The last Communist bastion in the Seemanchal is threatened this time. Ironically, the constituency of Balrampur steeped in poverty for decades has lately seen better days. And some development has made it possible to stop counter arguments on poverty a talking point, much to the discomfiture of Left parties.
The development, whatever it is, is just as much to divert people’s attention to ‘other matters’—some explained, some hard to explain. It is not as if, this is a sea of prosperity or even an oasis. Stark faces of the poor strike here as they do in any other area of Bihar. But such faces are fewer and far between, while the Left impact has been weakened over the years.
Snuggling between the borders of Bihar and Bengal, the Barsoi assembly constituency (now known as Balrampur after delimitation) had sent CPI (ML) candidates to the Bihar Vidhan Sabha for three consecutive terms beginning from 2000. However, this time around, ML nominee Mahboob Alam may not be all that successful in the debate over poverty due to the fact that strong governmental intervention has made some headway over the last few years.
Spanking new roads crisscrossing the constituency have changed the face of Barsoi. The entire area across the Mahananda river is still in the process of being connected with the mainstream of Katihar district.

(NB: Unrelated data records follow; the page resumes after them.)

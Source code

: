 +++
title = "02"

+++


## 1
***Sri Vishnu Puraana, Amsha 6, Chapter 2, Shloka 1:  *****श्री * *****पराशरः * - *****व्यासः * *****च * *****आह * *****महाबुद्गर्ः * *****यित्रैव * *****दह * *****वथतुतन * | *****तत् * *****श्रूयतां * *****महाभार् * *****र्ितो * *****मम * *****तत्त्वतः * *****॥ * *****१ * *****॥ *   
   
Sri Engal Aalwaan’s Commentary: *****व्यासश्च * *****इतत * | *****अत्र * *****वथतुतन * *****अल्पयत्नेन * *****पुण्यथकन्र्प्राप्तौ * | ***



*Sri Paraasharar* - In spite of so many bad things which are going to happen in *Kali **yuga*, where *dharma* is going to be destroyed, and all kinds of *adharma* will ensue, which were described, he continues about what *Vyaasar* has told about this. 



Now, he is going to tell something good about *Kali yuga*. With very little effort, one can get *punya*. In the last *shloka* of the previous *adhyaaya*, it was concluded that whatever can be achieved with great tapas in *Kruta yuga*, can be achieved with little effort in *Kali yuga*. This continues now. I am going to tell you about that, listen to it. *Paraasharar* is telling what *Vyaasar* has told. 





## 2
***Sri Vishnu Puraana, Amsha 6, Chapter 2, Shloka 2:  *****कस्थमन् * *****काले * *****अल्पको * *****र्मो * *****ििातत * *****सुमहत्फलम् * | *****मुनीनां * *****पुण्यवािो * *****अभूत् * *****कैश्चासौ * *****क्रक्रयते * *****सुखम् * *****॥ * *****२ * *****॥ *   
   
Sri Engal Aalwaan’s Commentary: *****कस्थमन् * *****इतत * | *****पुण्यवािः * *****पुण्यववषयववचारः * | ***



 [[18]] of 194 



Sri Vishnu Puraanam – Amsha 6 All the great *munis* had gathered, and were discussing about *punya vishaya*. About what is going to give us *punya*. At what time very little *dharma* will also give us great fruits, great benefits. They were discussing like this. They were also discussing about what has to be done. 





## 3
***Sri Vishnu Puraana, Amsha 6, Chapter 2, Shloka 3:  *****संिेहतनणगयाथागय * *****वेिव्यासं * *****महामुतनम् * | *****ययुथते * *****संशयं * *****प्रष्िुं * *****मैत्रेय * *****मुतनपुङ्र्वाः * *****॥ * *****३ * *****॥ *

The work under the National Rural Employment Guarantee Act (NAREGA) is clearly visible in terms of huge afforestation activities in the area, which has, in turn, provided employment to hundreds. Slipshod work could be spotted here and there but they are few and far between in comparison to the gigantic scale of activities taken up under the schemes.

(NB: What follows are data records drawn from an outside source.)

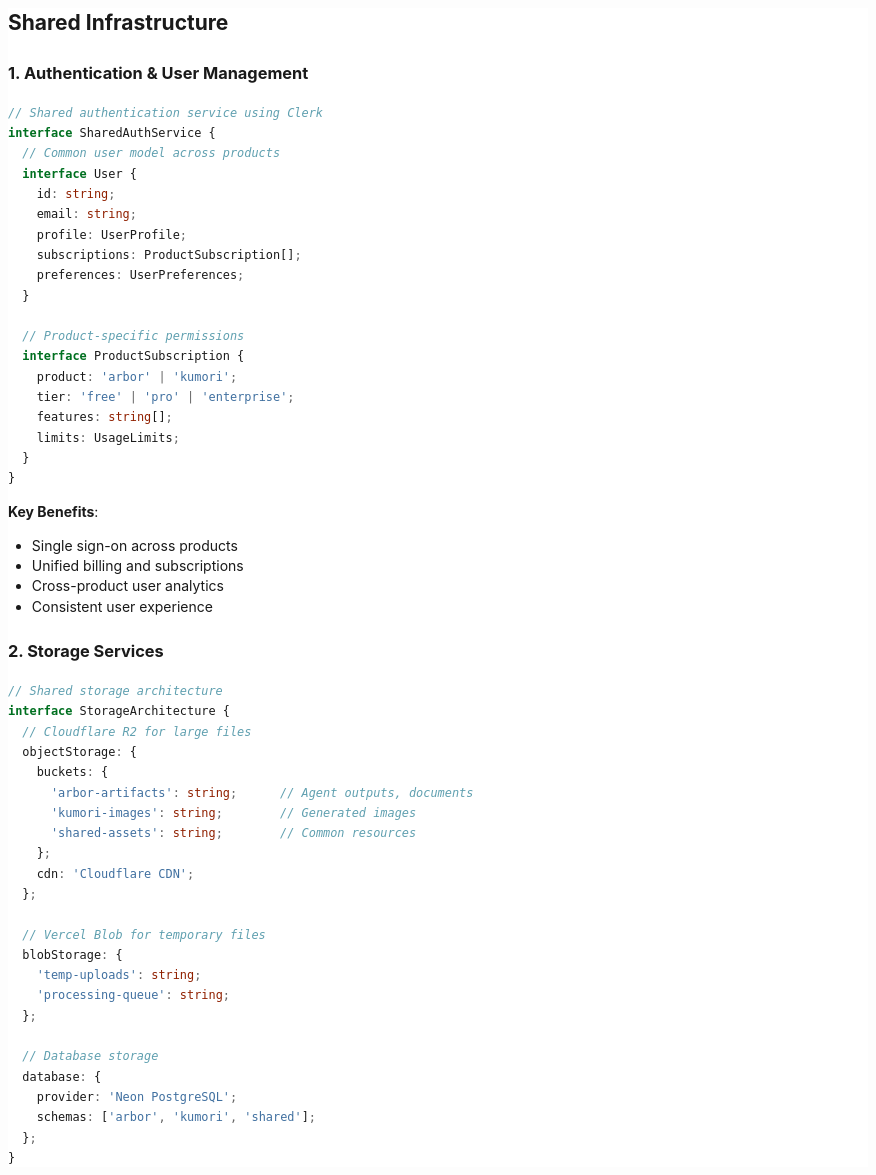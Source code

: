 ## Shared Infrastructure

### 1. Authentication & User Management

```typescript
// Shared authentication service using Clerk
interface SharedAuthService {
  // Common user model across products
  interface User {
    id: string;
    email: string;
    profile: UserProfile;
    subscriptions: ProductSubscription[];
    preferences: UserPreferences;
  }
  
  // Product-specific permissions
  interface ProductSubscription {
    product: 'arbor' | 'kumori';
    tier: 'free' | 'pro' | 'enterprise';
    features: string[];
    limits: UsageLimits;
  }
}
```

**Key Benefits**:
- Single sign-on across products
- Unified billing and subscriptions
- Cross-product user analytics
- Consistent user experience

### 2. Storage Services

```typescript
// Shared storage architecture
interface StorageArchitecture {
  // Cloudflare R2 for large files
  objectStorage: {
    buckets: {
      'arbor-artifacts': string;      // Agent outputs, documents
      'kumori-images': string;        // Generated images
      'shared-assets': string;        // Common resources
    };
    cdn: 'Cloudflare CDN';
  };
  
  // Vercel Blob for temporary files
  blobStorage: {
    'temp-uploads': string;
    'processing-queue': string;
  };
  
  // Database storage
  database: {
    provider: 'Neon PostgreSQL';
    schemas: ['arbor', 'kumori', 'shared'];
  };
}
```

The ‘Robin hood’ image of the ML candidate, which was earlier used to garner support of the impoverished and the poor, has lost its sheen. The constituents have become more developmental oriented and forward looking. This is the reason, why the September 30 verdict on Ayodhya title suit failed to make news in Balrampur, which is a Muslim dominated assembly segment in Katihar district.
No one, however knows here, whether the JD-U has claimed the right to represent it by arrangement with BJP or by default. But the party could reap some benefits of the development work here, that is for sure. However, what will worry the JD-U is the internecine feud between its workers and those of the BJP over the distribution of tickets. That compromises the chances of party candidate Mohammad Siddique. To add, after being denied nomination by the BJP, Dulal Chandra Goswami, who had won the seat in 1995 elections on a party ticket, has jumped into the ring as a rebel saffron candidate.

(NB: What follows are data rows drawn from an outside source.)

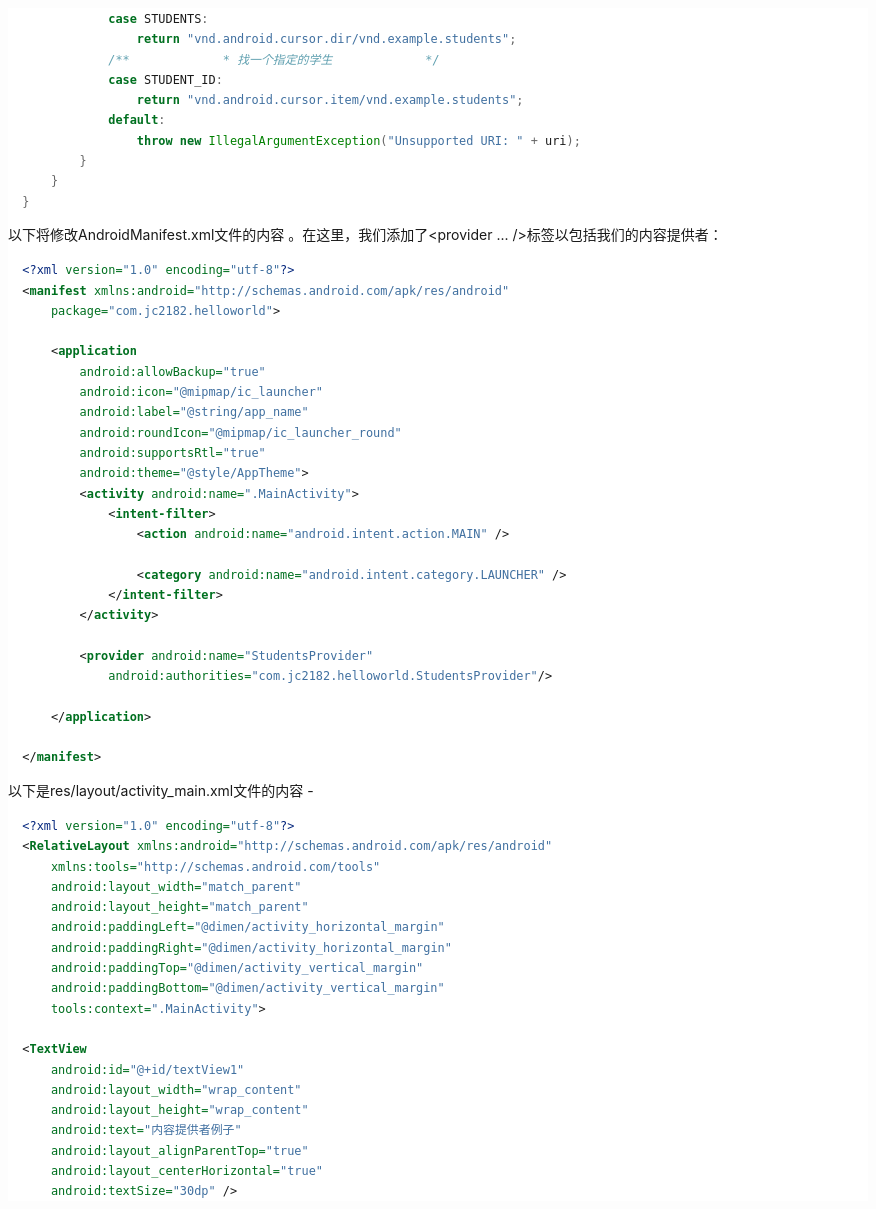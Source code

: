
 ```java
              case STUDENTS:
                  return "vnd.android.cursor.dir/vnd.example.students";
              /**             * 找一个指定的学生             */
              case STUDENT_ID:
                  return "vnd.android.cursor.item/vnd.example.students";
              default:
                  throw new IllegalArgumentException("Unsupported URI: " + uri);
          }
      }
  }
```
  
  以下将修改AndroidManifest.xml文件的内容 。在这里，我们添加了<provider ... />标签以包括我们的内容提供者：
  
```xml
  <?xml version="1.0" encoding="utf-8"?>
  <manifest xmlns:android="http://schemas.android.com/apk/res/android"
      package="com.jc2182.helloworld">
  
      <application
          android:allowBackup="true"
          android:icon="@mipmap/ic_launcher"
          android:label="@string/app_name"
          android:roundIcon="@mipmap/ic_launcher_round"
          android:supportsRtl="true"
          android:theme="@style/AppTheme">
          <activity android:name=".MainActivity">
              <intent-filter>
                  <action android:name="android.intent.action.MAIN" />
  
                  <category android:name="android.intent.category.LAUNCHER" />
              </intent-filter>
          </activity>
  
          <provider android:name="StudentsProvider"
              android:authorities="com.jc2182.helloworld.StudentsProvider"/>
  
      </application>
  
  </manifest>
```
  
  以下是res/layout/activity_main.xml文件的内容 -
  
```xml
  <?xml version="1.0" encoding="utf-8"?>
  <RelativeLayout xmlns:android="http://schemas.android.com/apk/res/android"
      xmlns:tools="http://schemas.android.com/tools"
      android:layout_width="match_parent"
      android:layout_height="match_parent"
      android:paddingLeft="@dimen/activity_horizontal_margin"
      android:paddingRight="@dimen/activity_horizontal_margin"
      android:paddingTop="@dimen/activity_vertical_margin"
      android:paddingBottom="@dimen/activity_vertical_margin"
      tools:context=".MainActivity">
 
  <TextView
      android:id="@+id/textView1"
      android:layout_width="wrap_content"
      android:layout_height="wrap_content"
      android:text="内容提供者例子"
      android:layout_alignParentTop="true"
      android:layout_centerHorizontal="true"
      android:textSize="30dp" />

```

“Notwithstanding the development issue, the history of the constituency suggests that at the last moment the contest boils down to communal issues,” added Sikandar Yadav, a local businessman. Had the JD (U) candidate been a member of the majority community, the situation might have been slightly different, he felt.
To queer the pitch is LJP candidate Adil Hassan, whose name a segment of the voters chant, “Twinkle twinkle little star, Adil is a super star”.
A product of Law College, Pune, 26-year-old Adil is emerging as a youth icon in the constituency. Close to LJP national vice-president AA Karim, Hassan is well known in the area for his efforts to provide Government scholarships to pre and post matriculation Muslim students, many of whom were denied the facility earlier.
A host of other candidates including that of the Congress and the Nationalist Congress Party have not been able to make their presence felt so far. But even that could change making it worthwhile to follow the goings on here till the last date.